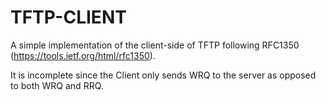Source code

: # TFTP-CLIENT

A simple implementation of the client-side of  TFTP following RFC1350 (https://tools.ietf.org/html/rfc1350).

It is incomplete since the Client only sends WRQ to the server as opposed to both WRQ and RRQ.

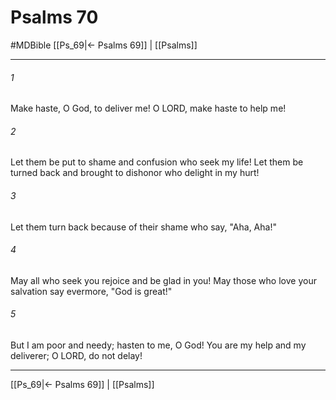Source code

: # Psalms 70
#MDBible
[[Ps_69|← Psalms 69]] | [[Psalms]]

***

###### 1 
Make haste, O God, to deliver me! O LORD, make haste to help me! 

###### 2 
Let them be put to shame and confusion who seek my life! Let them be turned back and brought to dishonor who delight in my hurt! 

###### 3 
Let them turn back because of their shame who say, "Aha, Aha!" 

###### 4 
May all who seek you rejoice and be glad in you! May those who love your salvation say evermore, "God is great!" 

###### 5 
But I am poor and needy; hasten to me, O God! You are my help and my deliverer; O LORD, do not delay! 

***

[[Ps_69|← Psalms 69]] | [[Psalms]]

————————

■ What the task asks ■
Taking the lines of the listing one by one, count those that contain "back", and answer with the number only.

■ Problem solution ■
2